» **TRY IT**
Look through the entries below and extract exactly the lines from the one containing "como por exemplo" through the one containing "os tempos para", ends included.

» **DATA FOR ANALYSIS**
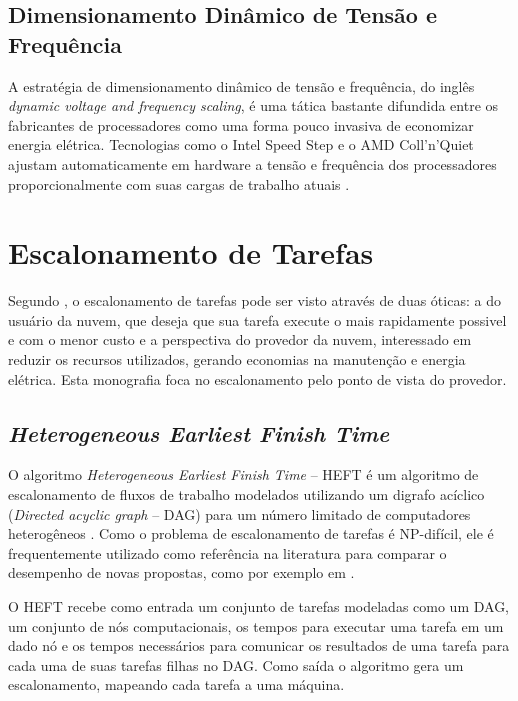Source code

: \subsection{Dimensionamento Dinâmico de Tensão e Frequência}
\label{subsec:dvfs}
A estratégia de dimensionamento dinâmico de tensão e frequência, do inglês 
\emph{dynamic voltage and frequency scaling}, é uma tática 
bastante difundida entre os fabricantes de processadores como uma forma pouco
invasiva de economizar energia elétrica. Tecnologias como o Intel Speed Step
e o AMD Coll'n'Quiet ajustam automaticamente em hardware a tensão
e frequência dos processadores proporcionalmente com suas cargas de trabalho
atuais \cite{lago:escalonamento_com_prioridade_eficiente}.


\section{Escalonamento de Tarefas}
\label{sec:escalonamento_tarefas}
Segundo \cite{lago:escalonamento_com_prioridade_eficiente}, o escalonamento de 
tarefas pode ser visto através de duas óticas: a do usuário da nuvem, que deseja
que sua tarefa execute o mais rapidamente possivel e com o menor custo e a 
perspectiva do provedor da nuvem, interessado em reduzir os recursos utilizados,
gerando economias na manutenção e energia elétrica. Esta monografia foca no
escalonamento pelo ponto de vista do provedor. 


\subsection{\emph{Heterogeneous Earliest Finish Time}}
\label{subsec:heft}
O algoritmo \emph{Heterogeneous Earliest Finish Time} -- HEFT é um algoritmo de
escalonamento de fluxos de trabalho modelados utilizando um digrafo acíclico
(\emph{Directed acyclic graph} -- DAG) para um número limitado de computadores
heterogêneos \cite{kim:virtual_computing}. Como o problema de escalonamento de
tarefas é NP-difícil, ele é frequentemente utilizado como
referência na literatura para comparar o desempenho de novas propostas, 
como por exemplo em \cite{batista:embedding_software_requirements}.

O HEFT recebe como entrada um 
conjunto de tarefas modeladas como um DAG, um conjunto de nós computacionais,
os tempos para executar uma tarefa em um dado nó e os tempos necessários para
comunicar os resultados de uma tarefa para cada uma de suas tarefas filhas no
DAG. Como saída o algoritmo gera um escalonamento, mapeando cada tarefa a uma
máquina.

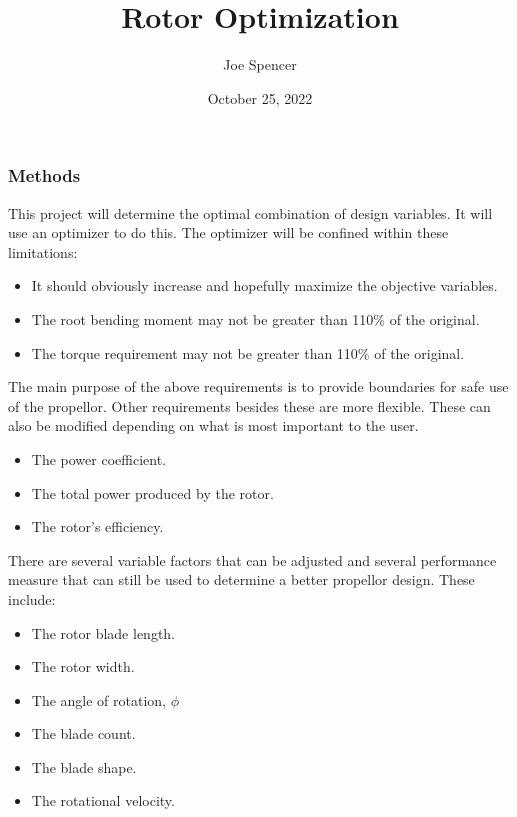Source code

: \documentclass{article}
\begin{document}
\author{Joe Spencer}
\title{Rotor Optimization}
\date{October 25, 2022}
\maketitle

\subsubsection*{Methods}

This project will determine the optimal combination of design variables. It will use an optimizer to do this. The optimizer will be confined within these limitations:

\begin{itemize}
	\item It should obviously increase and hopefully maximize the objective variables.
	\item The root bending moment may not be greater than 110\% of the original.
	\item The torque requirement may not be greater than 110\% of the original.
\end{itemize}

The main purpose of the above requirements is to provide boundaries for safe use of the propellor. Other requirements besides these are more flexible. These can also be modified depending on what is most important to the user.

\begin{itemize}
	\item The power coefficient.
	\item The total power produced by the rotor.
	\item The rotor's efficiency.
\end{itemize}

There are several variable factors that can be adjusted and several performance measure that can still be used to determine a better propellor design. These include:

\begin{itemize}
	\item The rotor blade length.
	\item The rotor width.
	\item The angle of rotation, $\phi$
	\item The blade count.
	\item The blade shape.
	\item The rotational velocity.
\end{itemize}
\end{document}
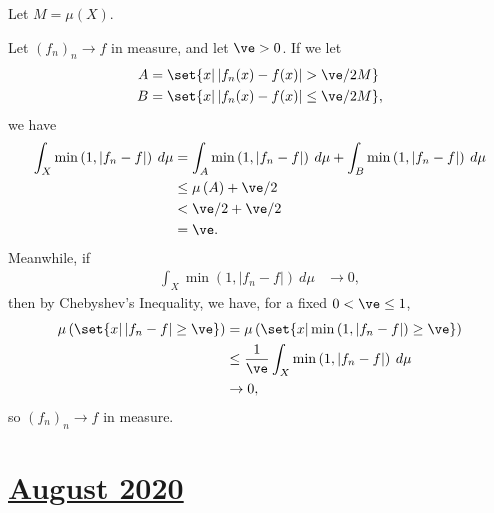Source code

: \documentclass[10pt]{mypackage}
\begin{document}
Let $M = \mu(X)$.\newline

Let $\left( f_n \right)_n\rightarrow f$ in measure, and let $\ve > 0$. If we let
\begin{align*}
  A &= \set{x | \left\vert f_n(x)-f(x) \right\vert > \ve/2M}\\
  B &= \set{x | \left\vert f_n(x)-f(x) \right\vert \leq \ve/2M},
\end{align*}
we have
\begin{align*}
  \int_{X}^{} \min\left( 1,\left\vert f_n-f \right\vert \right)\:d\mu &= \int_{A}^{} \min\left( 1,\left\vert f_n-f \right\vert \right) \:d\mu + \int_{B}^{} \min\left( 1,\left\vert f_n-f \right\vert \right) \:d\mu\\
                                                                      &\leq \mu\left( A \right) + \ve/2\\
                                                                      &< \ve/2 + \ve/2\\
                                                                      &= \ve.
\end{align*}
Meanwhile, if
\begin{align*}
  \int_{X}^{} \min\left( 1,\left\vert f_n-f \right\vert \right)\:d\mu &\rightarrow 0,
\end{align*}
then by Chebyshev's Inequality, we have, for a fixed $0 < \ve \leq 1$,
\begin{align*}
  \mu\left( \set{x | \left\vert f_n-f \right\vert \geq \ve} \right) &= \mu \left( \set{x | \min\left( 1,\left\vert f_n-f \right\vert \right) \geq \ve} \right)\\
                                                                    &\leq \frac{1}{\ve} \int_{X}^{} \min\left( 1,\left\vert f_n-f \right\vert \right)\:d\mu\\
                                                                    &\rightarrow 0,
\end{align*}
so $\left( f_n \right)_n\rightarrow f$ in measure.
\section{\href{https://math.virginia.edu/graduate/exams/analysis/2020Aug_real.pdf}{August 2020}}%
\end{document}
==
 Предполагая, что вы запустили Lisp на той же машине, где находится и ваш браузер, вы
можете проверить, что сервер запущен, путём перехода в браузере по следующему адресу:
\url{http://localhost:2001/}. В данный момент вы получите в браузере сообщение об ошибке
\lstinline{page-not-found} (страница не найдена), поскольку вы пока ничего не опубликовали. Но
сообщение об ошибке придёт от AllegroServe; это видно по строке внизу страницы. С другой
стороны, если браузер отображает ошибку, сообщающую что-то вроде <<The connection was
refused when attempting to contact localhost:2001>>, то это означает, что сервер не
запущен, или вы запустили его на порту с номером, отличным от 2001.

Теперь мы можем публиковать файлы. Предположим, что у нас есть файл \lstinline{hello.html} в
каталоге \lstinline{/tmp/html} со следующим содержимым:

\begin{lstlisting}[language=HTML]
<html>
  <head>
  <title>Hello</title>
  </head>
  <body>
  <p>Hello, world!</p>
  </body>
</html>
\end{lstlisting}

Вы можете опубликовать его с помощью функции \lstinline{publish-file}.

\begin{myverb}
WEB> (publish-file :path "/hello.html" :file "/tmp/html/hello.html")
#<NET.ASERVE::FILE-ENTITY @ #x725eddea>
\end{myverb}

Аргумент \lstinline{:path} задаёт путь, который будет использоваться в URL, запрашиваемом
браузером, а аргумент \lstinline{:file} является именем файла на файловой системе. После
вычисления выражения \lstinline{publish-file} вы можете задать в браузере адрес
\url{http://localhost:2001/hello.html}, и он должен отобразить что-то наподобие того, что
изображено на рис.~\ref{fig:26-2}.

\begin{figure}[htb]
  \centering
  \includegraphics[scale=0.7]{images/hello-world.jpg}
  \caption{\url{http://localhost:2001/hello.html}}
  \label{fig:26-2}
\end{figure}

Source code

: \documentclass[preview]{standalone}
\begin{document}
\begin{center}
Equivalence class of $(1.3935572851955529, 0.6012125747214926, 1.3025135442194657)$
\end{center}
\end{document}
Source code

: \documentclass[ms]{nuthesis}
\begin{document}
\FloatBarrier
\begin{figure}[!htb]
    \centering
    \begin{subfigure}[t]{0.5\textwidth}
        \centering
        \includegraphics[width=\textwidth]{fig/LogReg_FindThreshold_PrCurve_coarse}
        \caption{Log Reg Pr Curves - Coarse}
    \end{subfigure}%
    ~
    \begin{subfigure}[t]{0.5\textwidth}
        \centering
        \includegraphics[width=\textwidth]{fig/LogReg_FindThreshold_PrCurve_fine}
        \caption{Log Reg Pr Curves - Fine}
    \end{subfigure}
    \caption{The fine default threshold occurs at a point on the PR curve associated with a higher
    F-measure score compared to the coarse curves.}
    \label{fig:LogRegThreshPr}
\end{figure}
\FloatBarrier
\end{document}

» **ANSWER SECTION**
como por exemplo em \cite{batista:embedding_software_requirements}.

O HEFT recebe como entrada um 
conjunto de tarefas modeladas como um DAG, um conjunto de nós computacionais,
os tempos para executar uma tarefa em um dado nó e os tempos necessários para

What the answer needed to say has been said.